Some practices serve clients with $100,000 in assets, but they’re searching for a prospect with $1 million to invest. Other practices serve clients with $1 million, but they’re searching for a prospect with $20 million. Either way, every advisor dreams of landing that mega client who takes them to the next level.
It’s often hard to say what exactly seals the deal when trying to make the leap with such prospects, according to advisors who’ve done so. The common denominator, they say, is connecting with the prospect in a way no other advisor has done — without feeling intimidated by the prospect’s status. Strong referrals don’t hurt, either. With some prospects, being likable is enough. Others respond if you put complex concepts into terms they understand. As for financially sophisticated prospects, winning them means studying up so you can beat the competition by pitching solutions to their problems in detail.
That last scenario changed Thomas Mingone’s perspective about tackling prospects he might once have considered out of his league. He’s managing partner at Capital Management Group in New York, an affiliate of AXA Advisors that oversees $1 billion. “The main lesson was that although some of the details were different, the basic investment principles apply regardless of the number of zeros,” he says. “It allowed me to have the confidence going forward to ask for and expect bigger accounts.”
Years ago, an acquaintance introduced Mingone to a wealthy prospect living overseas who was selling the family business and distributing the money to his relatives. The advisors had to cook up a plan for how 10 heirs would each receive $25 million, then present the plan to the heirs in person — all at once. At the time, his idea of a decent-size client account was $1 million. He prepared for the meeting by researching the tax and cost efficiency of different approaches to the problem, knowing he was competing with FAs at major wealth-management firms. Mingone ended up winning 10% of the family’s assets, still many multiples above his average client size at the time.

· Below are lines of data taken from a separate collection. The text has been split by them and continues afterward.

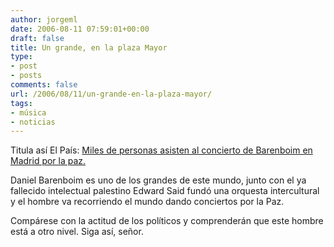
 ```yaml
---
author: jorgeml
date: 2006-08-11 07:59:01+00:00
draft: false
title: Un grande, en la plaza Mayor
type: 
- post
- posts
comments: false
url: /2006/08/11/un-grande-en-la-plaza-mayor/
tags:
- música
- noticias
---
```


Titula así El País: [Miles de personas asisten al concierto de Barenboim en Madrid por la paz.](http://www.elpais.es/articulo/cultura/Miles/personas/asisten/concierto/Barenboim/Madrid/paz/elpporcul/20060811elpepucul_1/Tes/)

Daniel Barenboim es uno de los grandes de este mundo, junto con el ya fallecido intelectual palestino Edward Said fundó una orquesta intercultural y el hombre va recorriendo el mundo dando conciertos por la Paz.

Compárese con la actitud de los políticos y comprenderán que este hombre está a otro nivel. Siga así, señor.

Advisors with an insurance background — constantly aware that traditional wealth managers tend to view insurance agents with deep skepticism — have been known to feel self-conscious when competing for high-net-worth advice clients. That didn’t keep Scott Dougan of Global Plains Advisory Group from pursuing and winning a huge client soon after he switched careers. He became a financial advisor in January 2014 after 17 years as an insurance and annuity agent.
Dougan had gained about five advice clients, each worth between $200,000 and $400,000, when one of his insurance customers referred a couple worth $3 million to him for wealth-management services. They already had a financial advisor but wanted a second opinion on required minimum distributions from their IRAs. It took several meetings to persuade them. Dougan spent lots of time discussing each decision-making process, translating technical language into straight talk that was low-key and devoid of sales pressure regarding any product or strategy.

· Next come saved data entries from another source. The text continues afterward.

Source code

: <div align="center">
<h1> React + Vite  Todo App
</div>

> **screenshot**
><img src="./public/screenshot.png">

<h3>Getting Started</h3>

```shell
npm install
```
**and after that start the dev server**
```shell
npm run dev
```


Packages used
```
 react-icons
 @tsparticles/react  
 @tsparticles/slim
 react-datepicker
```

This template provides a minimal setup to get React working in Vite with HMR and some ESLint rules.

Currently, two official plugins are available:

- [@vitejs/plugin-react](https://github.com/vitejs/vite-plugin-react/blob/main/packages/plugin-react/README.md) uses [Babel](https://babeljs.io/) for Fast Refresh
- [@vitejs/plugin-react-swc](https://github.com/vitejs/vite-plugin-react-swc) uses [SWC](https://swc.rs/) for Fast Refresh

“It’s not impossible that I could now land a $5 million client, which is a whole different world because of what gets thrown at them by banks and wirehouses,” says Dougan, who manages $49 million in Prairie Village, Kan. His average client now has $750,000 in assets or more.
No elaborate tactics are necessary when the prospect likes you, according to Don Wilde, an advisor based in Gilbert, Ariz. He left Fidelity Investments — where he had been an account executive — in 2012 to join Gallacher Capital Management, which is headquartered in Lone Tree, Colo., and manages over $400 million. Before leaving Fido, Wilde hosted a financial-planning seminar in hopes of meeting prospects. He hit it off with one man in particular, who called him a few days later.

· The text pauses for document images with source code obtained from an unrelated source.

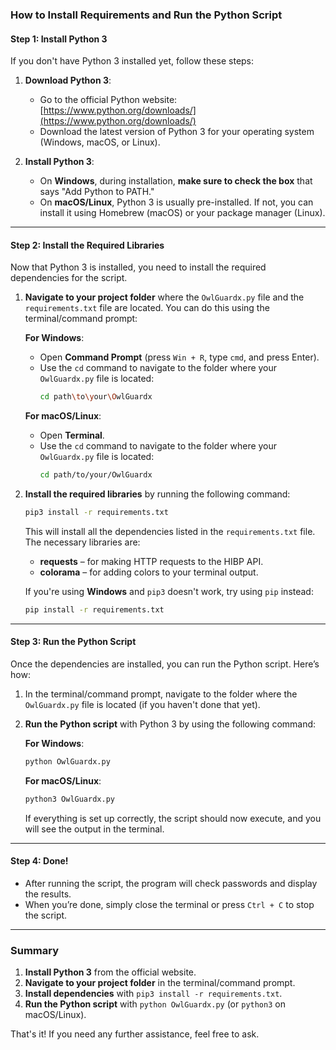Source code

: 
### **How to Install Requirements and Run the Python Script**

#### **Step 1: Install Python 3**

If you don't have Python 3 installed yet, follow these steps:

1. **Download Python 3**:
   - Go to the official Python website: [https://www.python.org/downloads/](https://www.python.org/downloads/)
   - Download the latest version of Python 3 for your operating system (Windows, macOS, or Linux).

2. **Install Python 3**:
   - On **Windows**, during installation, **make sure to check the box** that says "Add Python to PATH."
   - On **macOS/Linux**, Python 3 is usually pre-installed. If not, you can install it using Homebrew (macOS) or your package manager (Linux).

---

#### **Step 2: Install the Required Libraries**

Now that Python 3 is installed, you need to install the required dependencies for the script.

1. **Navigate to your project folder** where the `OwlGuardx.py` file and the `requirements.txt` file are located. You can do this using the terminal/command prompt:

   **For Windows**:
   - Open **Command Prompt** (press `Win + R`, type `cmd`, and press Enter).
   - Use the `cd` command to navigate to the folder where your `OwlGuardx.py` file is located:
     ```bash
     cd path\to\your\OwlGuardx
     ```

   **For macOS/Linux**:
   - Open **Terminal**.
   - Use the `cd` command to navigate to the folder where your `OwlGuardx.py` file is located:
     ```bash
     cd path/to/your/OwlGuardx
     ```

2. **Install the required libraries** by running the following command:

   ```bash
   pip3 install -r requirements.txt
   ```

   This will install all the dependencies listed in the `requirements.txt` file. The necessary libraries are:
   - **requests** – for making HTTP requests to the HIBP API.
   - **colorama** – for adding colors to your terminal output.

   If you're using **Windows** and `pip3` doesn't work, try using `pip` instead:

   ```bash
   pip install -r requirements.txt
   ```

---

#### **Step 3: Run the Python Script**

Once the dependencies are installed, you can run the Python script. Here’s how:

1. In the terminal/command prompt, navigate to the folder where the `OwlGuardx.py` file is located (if you haven't done that yet).

2. **Run the Python script** with Python 3 by using the following command:

   **For Windows**:
   ```bash
   python OwlGuardx.py
   ```

   **For macOS/Linux**:
   ```bash
   python3 OwlGuardx.py
   ```

   If everything is set up correctly, the script should now execute, and you will see the output in the terminal.

---

#### **Step 4: Done!**

- After running the script, the program will check passwords and display the results.
- When you’re done, simply close the terminal or press `Ctrl + C` to stop the script.

---

### **Summary**

1. **Install Python 3** from the official website.
2. **Navigate to your project folder** in the terminal/command prompt.
3. **Install dependencies** with `pip3 install -r requirements.txt`.
4. **Run the Python script** with `python OwlGuardx.py` (or `python3` on macOS/Linux).

That's it! If you need any further assistance, feel free to ask.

The man became his largest client, with $2.5 million in assets. They’ve become close friends who go to each other’s homes for meals and discussion of sensitive subjects like religion and politics. “We all go through a life journey and sometimes we stumble into things,” says Wilde, whose average client size has shrunk from $600,000 to $400,000 since switching firms. “This win was definitely a factor in deciding to go independent.”